WHAT YOU NEED TO DO. In the records below, the line with "Create a new Grackle resource." opens the range and the line with "[license_file]:./LICENSE" closes it; print that range exactly and nothing else.

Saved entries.
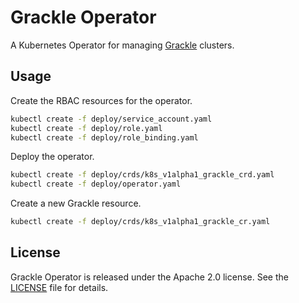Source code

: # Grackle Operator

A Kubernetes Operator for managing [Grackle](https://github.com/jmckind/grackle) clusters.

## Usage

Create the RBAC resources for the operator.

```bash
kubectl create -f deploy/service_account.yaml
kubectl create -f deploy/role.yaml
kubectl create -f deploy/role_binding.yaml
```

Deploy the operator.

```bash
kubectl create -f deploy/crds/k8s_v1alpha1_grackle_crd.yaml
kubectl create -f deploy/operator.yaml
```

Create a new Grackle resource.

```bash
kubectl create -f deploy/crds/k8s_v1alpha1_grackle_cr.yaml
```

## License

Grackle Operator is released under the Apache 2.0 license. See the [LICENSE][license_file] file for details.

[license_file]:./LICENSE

...

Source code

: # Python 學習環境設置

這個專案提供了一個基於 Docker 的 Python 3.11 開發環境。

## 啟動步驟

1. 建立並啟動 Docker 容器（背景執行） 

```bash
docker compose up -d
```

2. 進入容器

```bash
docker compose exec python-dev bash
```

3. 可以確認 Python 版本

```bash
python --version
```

RESPONSE AREA.
Create a new Grackle resource.

```bash
kubectl create -f deploy/crds/k8s_v1alpha1_grackle_cr.yaml
```

## License

Grackle Operator is released under the Apache 2.0 license. See the [LICENSE][license_file] file for details.

[license_file]:./LICENSE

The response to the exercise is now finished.